Dataset entries:
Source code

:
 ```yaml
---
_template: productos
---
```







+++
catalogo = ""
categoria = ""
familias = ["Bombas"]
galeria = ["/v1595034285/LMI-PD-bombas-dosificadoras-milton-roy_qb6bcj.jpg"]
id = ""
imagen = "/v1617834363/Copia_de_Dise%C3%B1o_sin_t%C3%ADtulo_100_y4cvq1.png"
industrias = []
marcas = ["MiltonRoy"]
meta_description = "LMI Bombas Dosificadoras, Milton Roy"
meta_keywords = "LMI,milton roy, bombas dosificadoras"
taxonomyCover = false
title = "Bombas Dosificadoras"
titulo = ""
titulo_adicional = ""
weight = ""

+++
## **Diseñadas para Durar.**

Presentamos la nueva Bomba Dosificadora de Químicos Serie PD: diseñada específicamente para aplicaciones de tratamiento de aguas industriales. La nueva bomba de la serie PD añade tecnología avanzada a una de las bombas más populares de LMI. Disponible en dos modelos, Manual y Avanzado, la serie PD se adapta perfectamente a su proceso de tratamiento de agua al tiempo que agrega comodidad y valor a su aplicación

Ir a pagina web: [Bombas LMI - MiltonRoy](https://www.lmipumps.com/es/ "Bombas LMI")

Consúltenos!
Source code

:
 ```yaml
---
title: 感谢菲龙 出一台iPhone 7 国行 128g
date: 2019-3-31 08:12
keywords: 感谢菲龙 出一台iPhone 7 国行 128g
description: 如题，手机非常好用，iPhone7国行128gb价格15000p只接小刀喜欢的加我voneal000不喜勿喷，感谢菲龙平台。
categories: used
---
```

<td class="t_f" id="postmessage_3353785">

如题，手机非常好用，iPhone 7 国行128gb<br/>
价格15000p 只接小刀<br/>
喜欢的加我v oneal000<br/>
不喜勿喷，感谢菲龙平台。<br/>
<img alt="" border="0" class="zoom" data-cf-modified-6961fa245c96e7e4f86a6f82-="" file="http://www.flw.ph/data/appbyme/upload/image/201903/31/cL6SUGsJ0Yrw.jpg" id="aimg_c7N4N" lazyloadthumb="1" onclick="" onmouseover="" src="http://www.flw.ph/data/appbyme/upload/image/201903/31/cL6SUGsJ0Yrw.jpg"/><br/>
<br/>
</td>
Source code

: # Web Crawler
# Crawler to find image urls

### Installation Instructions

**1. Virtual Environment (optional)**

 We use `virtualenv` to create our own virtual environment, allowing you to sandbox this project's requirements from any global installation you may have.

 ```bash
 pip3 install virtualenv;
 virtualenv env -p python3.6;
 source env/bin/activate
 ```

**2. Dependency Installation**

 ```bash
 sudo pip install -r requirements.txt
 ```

▶ _Prompt_
Repeat every line exactly, starting with the first line of the entries, and stop once the line containing "喜欢的加我v oneal000<br/>" has been given.

▶ _Task answer_
Source code

:
 ```yaml
---
_template: productos
---
```







+++
catalogo = ""
categoria = ""
familias = ["Bombas"]
galeria = ["/v1595034285/LMI-PD-bombas-dosificadoras-milton-roy_qb6bcj.jpg"]
id = ""
imagen = "/v1617834363/Copia_de_Dise%C3%B1o_sin_t%C3%ADtulo_100_y4cvq1.png"
industrias = []
marcas = ["MiltonRoy"]
meta_description = "LMI Bombas Dosificadoras, Milton Roy"
meta_keywords = "LMI,milton roy, bombas dosificadoras"
taxonomyCover = false
title = "Bombas Dosificadoras"
titulo = ""
titulo_adicional = ""
weight = ""

+++
## **Diseñadas para Durar.**

Presentamos la nueva Bomba Dosificadora de Químicos Serie PD: diseñada específicamente para aplicaciones de tratamiento de aguas industriales. La nueva bomba de la serie PD añade tecnología avanzada a una de las bombas más populares de LMI. Disponible en dos modelos, Manual y Avanzado, la serie PD se adapta perfectamente a su proceso de tratamiento de agua al tiempo que agrega comodidad y valor a su aplicación

Ir a pagina web: [Bombas LMI - MiltonRoy](https://www.lmipumps.com/es/ "Bombas LMI")

Consúltenos!
Source code

:
 ```yaml
---
title: 感谢菲龙 出一台iPhone 7 国行 128g
date: 2019-3-31 08:12
keywords: 感谢菲龙 出一台iPhone 7 国行 128g
description: 如题，手机非常好用，iPhone7国行128gb价格15000p只接小刀喜欢的加我voneal000不喜勿喷，感谢菲龙平台。
categories: used
---
```

<td class="t_f" id="postmessage_3353785">

如题，手机非常好用，iPhone 7 国行128gb<br/>
价格15000p 只接小刀<br/>
喜欢的加我v oneal000<br/>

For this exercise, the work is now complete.